ABOUT THIS TASK
Take the records below and print them verbatim up to and including the line that carries "接着下面这里有个仲裁器，这个".

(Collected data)
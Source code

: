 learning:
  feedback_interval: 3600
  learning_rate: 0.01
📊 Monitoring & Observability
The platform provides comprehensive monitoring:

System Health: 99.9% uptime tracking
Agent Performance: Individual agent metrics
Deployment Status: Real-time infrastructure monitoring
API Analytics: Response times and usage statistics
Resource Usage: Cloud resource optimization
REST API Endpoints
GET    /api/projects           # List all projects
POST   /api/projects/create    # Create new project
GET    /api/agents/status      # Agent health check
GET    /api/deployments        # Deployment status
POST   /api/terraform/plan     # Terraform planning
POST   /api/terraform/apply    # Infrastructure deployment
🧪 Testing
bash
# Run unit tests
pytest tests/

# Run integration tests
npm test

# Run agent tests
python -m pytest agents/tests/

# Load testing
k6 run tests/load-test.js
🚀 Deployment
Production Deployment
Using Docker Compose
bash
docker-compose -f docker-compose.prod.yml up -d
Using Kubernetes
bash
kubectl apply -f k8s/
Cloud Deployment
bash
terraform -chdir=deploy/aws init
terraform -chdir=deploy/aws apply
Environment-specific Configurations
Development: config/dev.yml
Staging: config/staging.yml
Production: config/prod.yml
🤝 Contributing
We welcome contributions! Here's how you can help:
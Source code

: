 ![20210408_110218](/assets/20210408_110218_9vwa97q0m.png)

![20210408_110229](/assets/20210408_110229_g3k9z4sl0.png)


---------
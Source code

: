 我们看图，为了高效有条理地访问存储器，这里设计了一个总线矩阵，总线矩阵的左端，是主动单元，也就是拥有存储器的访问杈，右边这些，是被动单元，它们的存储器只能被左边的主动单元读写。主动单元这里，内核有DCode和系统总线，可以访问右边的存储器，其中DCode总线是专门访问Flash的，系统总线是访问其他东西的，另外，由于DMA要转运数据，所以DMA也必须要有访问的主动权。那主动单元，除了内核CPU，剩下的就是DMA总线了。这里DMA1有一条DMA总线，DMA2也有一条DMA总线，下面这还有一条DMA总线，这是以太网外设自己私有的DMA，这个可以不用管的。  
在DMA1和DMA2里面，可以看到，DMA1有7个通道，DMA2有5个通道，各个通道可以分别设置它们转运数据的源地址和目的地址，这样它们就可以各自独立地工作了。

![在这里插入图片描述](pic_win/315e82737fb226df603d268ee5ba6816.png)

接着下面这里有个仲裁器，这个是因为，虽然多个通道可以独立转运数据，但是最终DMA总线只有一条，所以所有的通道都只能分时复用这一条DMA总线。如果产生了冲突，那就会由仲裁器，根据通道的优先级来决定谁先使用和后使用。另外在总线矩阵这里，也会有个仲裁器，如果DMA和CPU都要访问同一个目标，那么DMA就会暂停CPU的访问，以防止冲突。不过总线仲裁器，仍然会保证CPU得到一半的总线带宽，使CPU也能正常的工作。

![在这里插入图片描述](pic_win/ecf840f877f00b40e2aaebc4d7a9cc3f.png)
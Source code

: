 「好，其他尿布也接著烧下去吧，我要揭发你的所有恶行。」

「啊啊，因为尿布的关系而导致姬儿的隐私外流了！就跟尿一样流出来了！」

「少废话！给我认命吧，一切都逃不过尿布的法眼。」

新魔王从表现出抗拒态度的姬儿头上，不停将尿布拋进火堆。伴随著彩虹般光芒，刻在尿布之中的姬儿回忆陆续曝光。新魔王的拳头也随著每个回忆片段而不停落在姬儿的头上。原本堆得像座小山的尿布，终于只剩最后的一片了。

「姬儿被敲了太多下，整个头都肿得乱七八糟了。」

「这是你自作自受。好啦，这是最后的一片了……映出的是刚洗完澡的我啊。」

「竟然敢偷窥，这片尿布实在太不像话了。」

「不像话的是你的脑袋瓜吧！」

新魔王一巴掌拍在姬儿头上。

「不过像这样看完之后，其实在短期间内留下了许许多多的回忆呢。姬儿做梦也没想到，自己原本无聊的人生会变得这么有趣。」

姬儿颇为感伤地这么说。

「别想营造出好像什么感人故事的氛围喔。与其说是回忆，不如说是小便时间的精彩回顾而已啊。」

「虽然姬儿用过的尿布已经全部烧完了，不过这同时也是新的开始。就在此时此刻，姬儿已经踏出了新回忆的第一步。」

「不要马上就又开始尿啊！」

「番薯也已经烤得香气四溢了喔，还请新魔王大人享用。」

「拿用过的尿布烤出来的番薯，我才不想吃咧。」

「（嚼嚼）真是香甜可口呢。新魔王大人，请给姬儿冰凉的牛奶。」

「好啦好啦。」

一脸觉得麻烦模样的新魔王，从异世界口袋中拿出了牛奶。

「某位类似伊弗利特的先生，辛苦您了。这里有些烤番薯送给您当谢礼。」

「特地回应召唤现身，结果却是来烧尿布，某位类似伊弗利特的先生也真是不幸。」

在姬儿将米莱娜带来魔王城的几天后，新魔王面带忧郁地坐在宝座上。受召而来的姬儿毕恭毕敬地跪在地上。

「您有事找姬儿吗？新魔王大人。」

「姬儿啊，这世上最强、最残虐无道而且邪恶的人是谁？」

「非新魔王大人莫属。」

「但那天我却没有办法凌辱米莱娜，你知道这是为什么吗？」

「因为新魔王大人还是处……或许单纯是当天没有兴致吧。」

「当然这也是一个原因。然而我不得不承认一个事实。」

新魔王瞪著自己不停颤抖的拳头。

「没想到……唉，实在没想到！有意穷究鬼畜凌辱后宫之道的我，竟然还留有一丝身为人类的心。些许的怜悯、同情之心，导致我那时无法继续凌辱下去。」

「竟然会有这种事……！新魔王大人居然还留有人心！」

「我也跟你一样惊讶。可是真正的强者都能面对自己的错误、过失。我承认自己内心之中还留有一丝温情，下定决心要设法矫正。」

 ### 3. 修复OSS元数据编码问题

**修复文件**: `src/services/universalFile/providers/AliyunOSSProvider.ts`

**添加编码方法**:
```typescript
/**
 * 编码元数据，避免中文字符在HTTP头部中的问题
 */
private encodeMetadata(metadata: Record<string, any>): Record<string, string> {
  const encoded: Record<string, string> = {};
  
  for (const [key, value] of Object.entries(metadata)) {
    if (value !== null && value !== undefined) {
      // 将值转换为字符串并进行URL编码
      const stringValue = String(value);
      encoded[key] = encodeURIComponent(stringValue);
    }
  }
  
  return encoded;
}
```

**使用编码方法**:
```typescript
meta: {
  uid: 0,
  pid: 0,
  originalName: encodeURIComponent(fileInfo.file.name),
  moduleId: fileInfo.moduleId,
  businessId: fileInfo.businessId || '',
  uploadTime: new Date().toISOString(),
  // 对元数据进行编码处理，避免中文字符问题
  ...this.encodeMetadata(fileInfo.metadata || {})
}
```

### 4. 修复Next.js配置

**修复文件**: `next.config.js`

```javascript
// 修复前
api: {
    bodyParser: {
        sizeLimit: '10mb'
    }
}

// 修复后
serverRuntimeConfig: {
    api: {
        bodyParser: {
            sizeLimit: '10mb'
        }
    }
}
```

YOUR SOLUTION
Source code

: learning:
  feedback_interval: 3600
  learning_rate: 0.01
📊 Monitoring & Observability
The platform provides comprehensive monitoring:

System Health: 99.9% uptime tracking
Agent Performance: Individual agent metrics
Deployment Status: Real-time infrastructure monitoring
API Analytics: Response times and usage statistics
Resource Usage: Cloud resource optimization
REST API Endpoints
GET    /api/projects           # List all projects
POST   /api/projects/create    # Create new project
GET    /api/agents/status      # Agent health check
GET    /api/deployments        # Deployment status
POST   /api/terraform/plan     # Terraform planning
POST   /api/terraform/apply    # Infrastructure deployment
🧪 Testing
bash
# Run unit tests
pytest tests/

# Run integration tests
npm test

# Run agent tests
python -m pytest agents/tests/

# Load testing
k6 run tests/load-test.js
🚀 Deployment
Production Deployment
Using Docker Compose
bash
docker-compose -f docker-compose.prod.yml up -d
Using Kubernetes
bash
kubectl apply -f k8s/
Cloud Deployment
bash
terraform -chdir=deploy/aws init
terraform -chdir=deploy/aws apply
Environment-specific Configurations
Development: config/dev.yml
Staging: config/staging.yml
Production: config/prod.yml
🤝 Contributing
We welcome contributions! Here's how you can help:
Source code

: ![20210408_110218](/assets/20210408_110218_9vwa97q0m.png)

![20210408_110229](/assets/20210408_110229_g3k9z4sl0.png)


---------
Source code

: 我们看图，为了高效有条理地访问存储器，这里设计了一个总线矩阵，总线矩阵的左端，是主动单元，也就是拥有存储器的访问杈，右边这些，是被动单元，它们的存储器只能被左边的主动单元读写。主动单元这里，内核有DCode和系统总线，可以访问右边的存储器，其中DCode总线是专门访问Flash的，系统总线是访问其他东西的，另外，由于DMA要转运数据，所以DMA也必须要有访问的主动权。那主动单元，除了内核CPU，剩下的就是DMA总线了。这里DMA1有一条DMA总线，DMA2也有一条DMA总线，下面这还有一条DMA总线，这是以太网外设自己私有的DMA，这个可以不用管的。  
在DMA1和DMA2里面，可以看到，DMA1有7个通道，DMA2有5个通道，各个通道可以分别设置它们转运数据的源地址和目的地址，这样它们就可以各自独立地工作了。

![在这里插入图片描述](pic_win/315e82737fb226df603d268ee5ba6816.png)

接着下面这里有个仲裁器，这个是因为，虽然多个通道可以独立转运数据，但是最终DMA总线只有一条，所以所有的通道都只能分时复用这一条DMA总线。如果产生了冲突，那就会由仲裁器，根据通道的优先级来决定谁先使用和后使用。另外在总线矩阵这里，也会有个仲裁器，如果DMA和CPU都要访问同一个目标，那么DMA就会暂停CPU的访问，以防止冲突。不过总线仲裁器，仍然会保证CPU得到一半的总线带宽，使CPU也能正常的工作。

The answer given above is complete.